Once in a small-town church on a Sunday morning as the worshippers were gathering almost ready to begin there was a huge roar outside the church.  It was the deafening and unmistakable sound of machinery, motorcycles.  The windows of the church rattled as the engines roared, and then there was silence.  The congregation all looked at the pastor who was standing in front ready to begin.  The silence was very loud.  It seemed to last for a lifetime.  The doors of the church opened and in walked two bikers.  They were dressed in leather, unshaven, dark bandanas on their heads.  The usher froze.  He didn’t know what to do.  One of the men grinned at him and took two worship folders.  Still in shock the usher moved aside, and the pair found a seat near the back of the church.  For everyone the service felt odd.  They did everything just as they had always done, and yet, it seemed different.  When everything was finished, the bikers left greeting the pastor on the way out the door.  “Thanks,” was their only comment.  The others waiting to greet the pastor stood still until the sound of engines roared again and began to fade in the distance.

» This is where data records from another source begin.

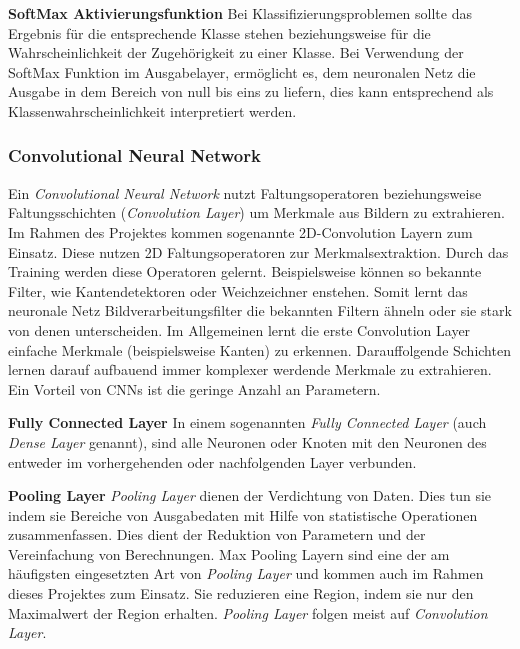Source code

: \documentclass[11pt]{article}
\begin{document}
\textbf{SoftMax Aktivierungsfunktion}\newline
Bei Klassifizierungsproblemen sollte das Ergebnis für die entsprechende Klasse stehen beziehungsweise für die Wahrscheinlichkeit der Zugehörigkeit zu einer Klasse. Bei Verwendung der SoftMax Funktion im Ausgabelayer, ermöglicht es, dem neuronalen Netz die Ausgabe in dem Bereich von null bis eins zu liefern, dies kann entsprechend als Klassenwahrscheinlichkeit interpretiert werden.\parencite{AndreasLindholmNiklasWahlstromFredrikLindsten2019}

\subsubsection{Convolutional Neural Network}
Ein \textit{Convolutional Neural Network} nutzt Faltungsoperatoren beziehungsweise Faltungsschichten (\textit{Convolution Layer}) um Merkmale aus Bildern zu extrahieren. Im Rahmen des Projektes kommen sogenannte 2D-Convolution Layern zum Einsatz. Diese nutzen 2D Faltungsoperatoren zur Merkmalsextraktion. Durch das Training werden diese Operatoren gelernt. Beispielsweise können so bekannte Filter, wie Kantendetektoren oder Weichzeichner enstehen. Somit lernt das neuronale Netz Bildverarbeitungsfilter die bekannten Filtern ähneln oder sie stark von denen unterscheiden. Im Allgemeinen lernt die erste Convolution Layer einfache Merkmale (beispielsweise Kanten) zu erkennen. Darauffolgende Schichten lernen darauf aufbauend immer komplexer werdende Merkmale zu extrahieren. Ein Vorteil von CNNs ist die geringe Anzahl an Parametern.\parencite{Pattanayak2017}

\textbf{Fully Connected Layer}\newline
In einem sogenannten \textit{Fully Connected Layer} (auch \textit{Dense Layer} genannt), sind alle Neuronen oder Knoten mit den Neuronen des entweder im vorhergehenden oder nachfolgenden Layer verbunden.\parencite{Pattanayak2017}

\textbf{Pooling Layer}\newline
\textit{Pooling Layer} dienen der Verdichtung von Daten. Dies tun sie indem sie Bereiche von Ausgabedaten mit Hilfe von statistische Operationen zusammenfassen. Dies dient der Reduktion von Parametern und der Vereinfachung von Berechnungen.  Max Pooling Layern sind eine der am häufigsten eingesetzten Art von \textit{Pooling Layer} und kommen auch im Rahmen dieses Projektes zum Einsatz. Sie reduzieren eine Region, indem sie nur den Maximalwert der Region erhalten. \textit{Pooling Layer} folgen meist auf \textit{Convolution Layer}.\parencite{Karpathy}\parencite{IanGoodfellowYoshuaBengio2016}
\pagebreak
\end{document}
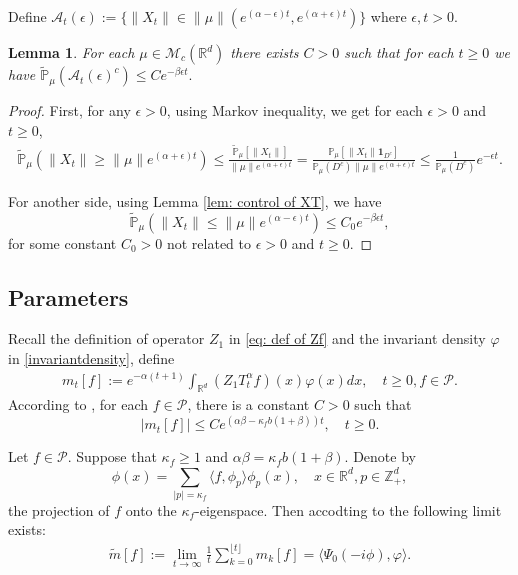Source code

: \documentclass[12pt,oneside,english]{amsart}
\theoremstyle{plain}
\newtheorem{lem}[thm]{Lemma}
\theoremstyle{definition}
\numberwithin{equation}{section}
\newcommand{\added}[1]{{\color{blue}#1}}\newcommand{\deleted}[1]{{\color{red}#1}}
\begin{document}
\added{
	Define $\mathcal{A}_t(\epsilon):=\{ \|X_t\|\in \|\mu\|(e^{(\alpha-\epsilon)t},e^{(\alpha+\epsilon)t})\}$ where $\epsilon,t>0$.

\begin{lem}\label{lem: control of AT}
  For each $\mu \in \mathcal{M}_c(\mathbb{R}^d)$ there exists $C>0$ such that for each $t\geq 0$ we have
  $
  \mathbb{\tilde{P}}_{\mu}\left(\mathcal{A}_t(\epsilon)^c\right)\leq C e^{-\beta\epsilon t}.
  $
\end{lem}

\begin{proof}
    First, for any $\epsilon>0$, using Markov inequality, we get for each $\epsilon>0$ and $t\geq 0$,
\begin{align}
    \mathbb{\tilde{P}}_{\mu}(\|X_t\|\geq\|\mu\|e^{(\alpha+\epsilon)t})
    \leq\frac{\mathbb{\tilde{P}}_{\mu}[\|X_t\|]}{\|\mu\|e^{(\alpha+\epsilon)t}}
	= \frac{\mathbb P_\mu[\|X_t\|\mathbf 1_{D^c}]}{\mathbb P_\mu(D^c)\|\mu\|e^{(\alpha+\epsilon)t}}
    \leq \frac{1}{\mathbb{P}_{\mu}(D^c)}e^{-\epsilon t}.
\end{align}

    For another side, using Lemma \ref{lem: control of XT}, we have
    $$\mathbb{\tilde{P}}_{\mu}\left(\|X_t\|\leq \|\mu\|e^{(\alpha-\epsilon)t}\right)\leq C_0 e^{-\beta\epsilon t}, $$
     for some constant $C_0>0$ not related to $\epsilon>0$ and $t\geq 0$.
\end{proof}
}
\subsection{Parameters}
 Recall the definition of operator $Z_1$ in \eqref{eq: def of Zf} and the invariant density $\varphi$ in \eqref{invariantdensity}, define
 \begin{align}\label{parameter_mk}
      m_t[f]:=e^{-\alpha (t+1)}\int_{\mathbb R^d} (Z_1T_t^{\alpha}f)(x)\varphi(x)dx,\quad t\geq 0, f\in \mathcal P.
 \end{align}
According to \cite[Lemma 2.7]{MM}, for each $f\in\mathcal{P}$, there is a constant $C>0$ such that
\[
    |m_t[f]|
    \leq C e^{(\alpha\beta-\kappa_fb(1+\beta))t},
    \quad t\geq 0.
\]

    Let $f \in \mathcal{P}$.
    Suppose that $\kappa_f\geq 1$ and $\alpha\beta=\kappa_f b(1+\beta)$.
    Denote by
\[
    \phi(x)
    =\sum_{|p|=\kappa_f}\langle f, \phi_p\rangle\phi_p(x),
    \quad x\in \mathbb{R}^d, p \in\mathbb Z_+^d,
\]
    the projection of $f$ onto the $\kappa_f$-eigenspace.
    Then accodting to \cite[Lemma 4.2]{MM} the following limit exists:
\begin{align}
\label{para: critical case}
    \tilde{m}[f]:=\lim_{t\rightarrow \infty}\frac{1}{t}\sum_{k=0}^{\lfloor t \rfloor}m_k[f]=\langle\Psi_0(-i\phi),\varphi\rangle.
\end{align}
\end{document}
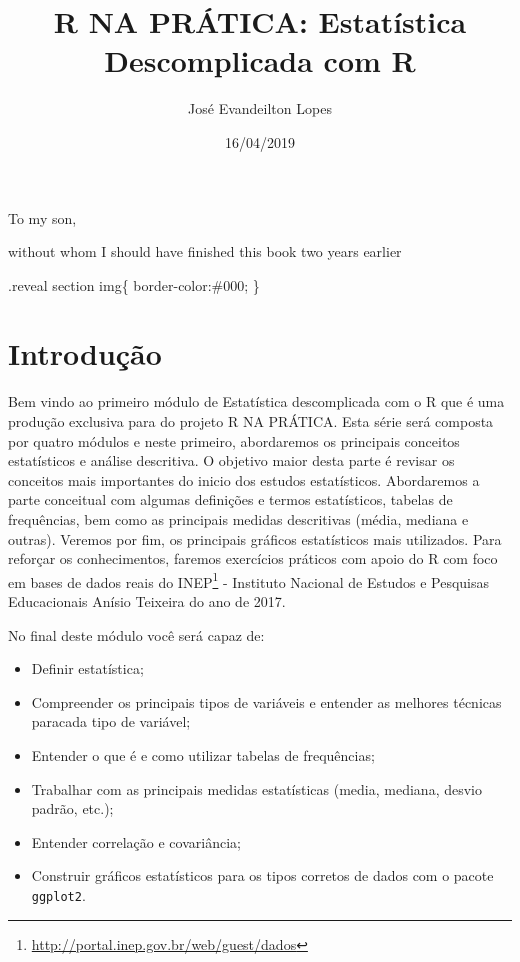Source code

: \documentclass[11pt,]{style/krantz}
\title{R NA PRÁTICA: Estatística Descomplicada com R}
\author{José Evandeilton Lopes}
\date{16/04/2019}
\providecommand{\tightlist}{%
  \setlength{\itemsep}{0pt}\setlength{\parskip}{0pt}}
\renewcommand{\href}[2]{#2\footnote{\url{#1}}}
\theoremstyle{definition}
\theoremstyle{definition}
\theoremstyle{definition}
\theoremstyle{remark}
\begin{document}
\maketitle


\thispagestyle{empty}

\begin{center}
To my son,

without whom I should have finished this book two years earlier
\end{center}

\setlength{\abovedisplayskip}{-5pt}
\setlength{\abovedisplayshortskip}{-5pt}

{
\setcounter{tocdepth}{2}
\tableofcontents
}
\listoftables
\listoffigures
.reveal section img\{
border-color:\#000;
\}

\hypertarget{introducao}{%
\chapter*{Introdução}\label{introducao}}


Bem vindo ao primeiro módulo de Estatística descomplicada com o R que é uma produção exclusiva para do projeto R NA PRÁTICA. Esta série será composta por quatro módulos e neste primeiro, abordaremos os principais conceitos estatísticos e análise descritiva. O objetivo maior desta parte é revisar os conceitos mais importantes do inicio dos estudos estatísticos. Abordaremos a parte conceitual com algumas definições e termos estatísticos, tabelas de frequências, bem como as principais medidas descritivas (média, mediana e outras). Veremos por fim, os principais gráficos estatísticos mais utilizados. Para reforçar os conhecimentos, faremos exercícios práticos com apoio do R com foco em bases de dados reais do \href{http://portal.inep.gov.br/web/guest/dados}{INEP} - Instituto Nacional de Estudos e Pesquisas Educacionais Anísio Teixeira do ano de 2017.

No final deste módulo você será capaz de:

\begin{itemize}
\tightlist
\item
  Definir estatística;
\item
  Compreender os principais tipos de variáveis e entender as melhores técnicas paracada tipo de variável;
\item
  Entender o que é e como utilizar tabelas de frequências;
\item
  Trabalhar com as principais medidas estatísticas (media, mediana, desvio padrão, etc.);
\item
  Entender correlação e covariância;
\item
  Construir gráficos estatísticos para os tipos corretos de dados com o pacote \texttt{ggplot2}.
\end{itemize}
\end{document}
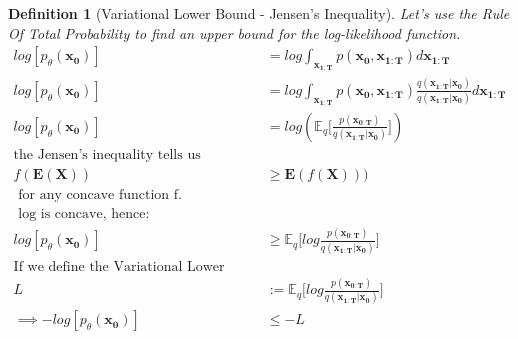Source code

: \documentclass{article}
\newtheorem{definition}{Definition}[section]
\begin{document}
\begin{definition}[Variational Lower Bound - Jensen's Inequality]
	Let's use the Rule Of Total Probability to find an upper bound for the log-likelihood function.
	\label{def:var_low_bound_jensen}
	\begin{align}
		log [p_\theta(\mathbf{x_0})] &=  log \int_\mathbf{x_{1:T}} p(\mathbf{x_0}, \mathbf{x_{1:T}})d\mathbf{x_{1:T}} \\
		log [p_\theta(\mathbf{x_0})] &=  log \int_\mathbf{x_{1:T}} p(\mathbf{x_0}, \mathbf{x_{1:T}}) \frac{q(\mathbf{x_{1:T}| x_0})}{q(\mathbf{x_{1:T}| x_0})}d\mathbf{x_{1:T}} 	\\
		log [p_\theta(\mathbf{x_0})] &= log (\mathbb{E}_q\bigg[\frac{p(\mathbf{x_{0:T}})} {q(\mathbf{x_{1:T}| x_0})}\bigg]) \\
		\text{the Jensen's inequality tells us}& \\
		f(\mathbf{E}(\mathbf{X})) &\geq \mathbf{E}(f(\mathbf{X})))\\
		\text{   for any concave function f.} &\\
		\text{ log is concave, hence:} &  \\
		log [p_\theta(\mathbf{x_0})] &\geq \mathbb{E}_q\bigg[log \frac{p(\mathbf{x_{0:T}})} {q(\mathbf{x_{1:T}| x_0})}\bigg] \\
		\text{If we define the Variational Lower Bound L as:}  &\\
		L &:=   \mathbb{E}_q\bigg[log \frac{p(\mathbf{x_{0:T}})} {q(\mathbf{x_{1:T}| x_0})}\bigg] \\
		\implies - log [p_\theta(\mathbf{x_0})] &\leq - L
	\end{align}
\end{definition}
\end{document}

“Well, what do you think of that?” said one of the faithful, lifelong members.  She was an elderly woman.  “Pastor,” she said, “why do we let people like that into the church?”
“Well,” came the answer, “we let you in didn’t we?”
This is exactly what St. Peter is describing to the Christians in the church at Jerusalem. 
“Peter, why do we let folks like that into the church?  Those are gentiles!  They are unclean.  They do things that we don’t understand.   They don’t bathe like we do.  They ride scruffy donkeys.  They wear weird cloths.”
Peter gives a simple answer.  “When I preached the Word of God to them and told them of Jesus life death and resurrection, they received the Holy Spirit.  They believed it.  They trusted in Jesus for their forgiveness.  They have faith.  I had to baptize them.”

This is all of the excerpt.